Sentimiento de pertenencia
Lo que sí que se entiende es que es imprescindible consolidar la Unión Europea como modelo de libertades y de democracia para el mundo. La ejemplaridad debe ser siempre la norma, pero no la única. Para entender que este escándalo es una excepción, es necesario esforzarse aún más en comunicar el trabajo esencial que se realiza en Bruselas y que tiene un impacto diario y directo en todos los ciudadanos europeos. La primera respuesta común frente a la pandemia fue un ejemplo, como también lo es la confrontación actual con Rusia. Así lo muestra el recién publicado eurobarómetro de diciembre con dos datos muy positivos sobre los que reconstruir la imagen de Europa tras la marejada del ‘Qatargate’. El primero es que el 74% de los ciudadanos europeos aprueba el respaldo de la UE a Ucrania frente a Rusia. El segundo es que en varios países del este hasta ahora más desapegados del proyecto europeo, como los bálticos o Polonia, se ha disparado el porcentaje de ciudadanos que consideran beneficioso pertenecer a la Unión. Un sentimiento, por cierto, que en España alcanza el 81%.

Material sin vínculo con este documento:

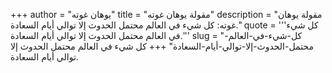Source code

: +++
author = "يوهان غوته"
title = "مقولة يوهان غوته"
description = "مقولة يوهان غوته: كل شيء في العالم محتمل الحدوث إلا توالي أيام السعادة."
quote = '''كل شيء في العالم محتمل الحدوث إلا توالي أيام السعادة.'''
slug = "كل-شيء-في-العالم-محتمل-الحدوث-إلا-توالي-أيام-السعادة"
+++
كل شيء في العالم محتمل الحدوث إلا توالي أيام السعادة.
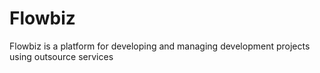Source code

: # Flowbiz
Flowbiz is a platform for developing and managing development projects using outsource services
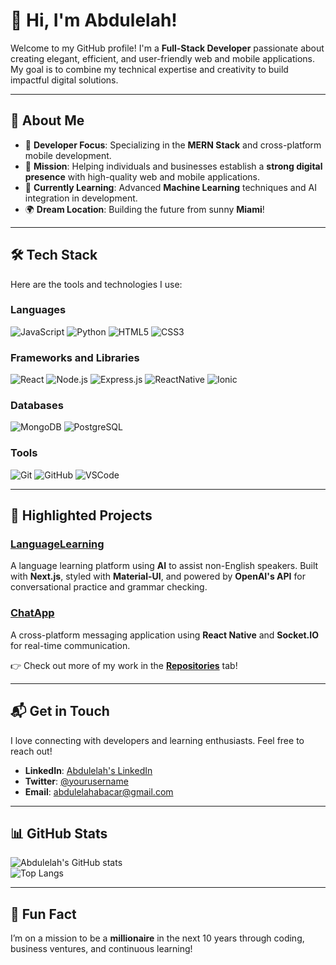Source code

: # 👋 Hi, I'm Abdulelah!  

Welcome to my GitHub profile! I'm a **Full-Stack Developer** passionate about creating elegant, efficient, and user-friendly web and mobile applications. My goal is to combine my technical expertise and creativity to build impactful digital solutions.

---

## 🚀 About Me  
- 🌟 **Developer Focus**: Specializing in the **MERN Stack** and cross-platform mobile development.  
- 🎯 **Mission**: Helping individuals and businesses establish a **strong digital presence** with high-quality web and mobile applications.  
- 🌱 **Currently Learning**: Advanced **Machine Learning** techniques and AI integration in development.  
- 🌍 **Dream Location**: Building the future from sunny **Miami**!  

---

## 🛠️ Tech Stack  
Here are the tools and technologies I use:  

### **Languages**  
![JavaScript](https://img.shields.io/badge/JavaScript-323330?style=for-the-badge&logo=javascript&logoColor=F7DF1E)
![Python](https://img.shields.io/badge/Python-3776AB?style=for-the-badge&logo=python&logoColor=white)
![HTML5](https://img.shields.io/badge/HTML5-E34F26?style=for-the-badge&logo=html5&logoColor=white)
![CSS3](https://img.shields.io/badge/CSS3-1572B6?style=for-the-badge&logo=css3&logoColor=white)

### **Frameworks and Libraries**  
![React](https://img.shields.io/badge/React-20232A?style=for-the-badge&logo=react&logoColor=61DAFB)
![Node.js](https://img.shields.io/badge/Node.js-339933?style=for-the-badge&logo=nodedotjs&logoColor=white)
![Express.js](https://img.shields.io/badge/Express.js-000000?style=for-the-badge&logo=express&logoColor=white)
![ReactNative](https://img.shields.io/badge/ReactNative-3776AB?style=for-the-badge&logo=react&logoColor=white)
![Ionic](https://img.shields.io/badge/Ionic-20232A?style=for-the-badge&logo=ionic&logoColor=61DAFB)

### **Databases**  
![MongoDB](https://img.shields.io/badge/MongoDB-4EA94B?style=for-the-badge&logo=mongodb&logoColor=white)
![PostgreSQL](https://img.shields.io/badge/PostgreSQL-316192?style=for-the-badge&logo=postgresql&logoColor=white)

### **Tools**  
![Git](https://img.shields.io/badge/Git-F05032?style=for-the-badge&logo=git&logoColor=white)
![GitHub](https://img.shields.io/badge/GitHub-181717?style=for-the-badge&logo=github&logoColor=white)
![VSCode](https://img.shields.io/badge/VS%20Code-007ACC?style=for-the-badge&logo=visual-studio-code&logoColor=white)

---

## 🌟 Highlighted Projects  

### **[LanguageLearning](https://github.com/Abdulelah-Abacar/HsoubAcademyProjects)**  
A language learning platform using **AI** to assist non-English speakers. Built with **Next.js**, styled with **Material-UI**, and powered by **OpenAI's API** for conversational practice and grammar checking.  

### **[ChatApp](https://github.com/Abdulelah-Abacar/HsoubAcademyProjects)**  
A cross-platform messaging application using **React Native** and **Socket.IO** for real-time communication.  

👉 Check out more of my work in the **[Repositories](https://github.com/Abdulelah-Abacar?tab=repositories)** tab!  

---

## 📬 Get in Touch  
I love connecting with developers and learning enthusiasts. Feel free to reach out!  

- **LinkedIn**: [Abdulelah's LinkedIn](https://linkedin.com/in/abdulelah-abacar-6ab2272a4)  
- **Twitter**: [@yourusername](https://twitter.com/abdulelahabacar)  
- **Email**: abdulelahabacar@gmail.com  

---

## 📊 GitHub Stats  
![Abdulelah's GitHub stats](https://github-readme-stats.vercel.app/api?username=Abdulelah-Abacar&show_icons=true&theme=radical)  
![Top Langs](https://github-readme-stats.vercel.app/api/top-langs/?username=Abdulelah-Abacar&layout=compact&theme=radical)  

---

## 🎯 Fun Fact  
I’m on a mission to be a **millionaire** in the next 10 years through coding, business ventures, and continuous learning!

Las responsabilidades del ‘Qatargate’ deben ser depuradas en el Parlamento Europeo y en la justicia al máximo nivel y deber ser una lección para todos. Pero la responsabilidad de este proyecto común no hay que buscarla solo en la capital de la Unión Europea. Recae en los 450 millones de habitantes que la componemos, la educación que nos damos, el interés que mostramos y en los representantes que elegimos.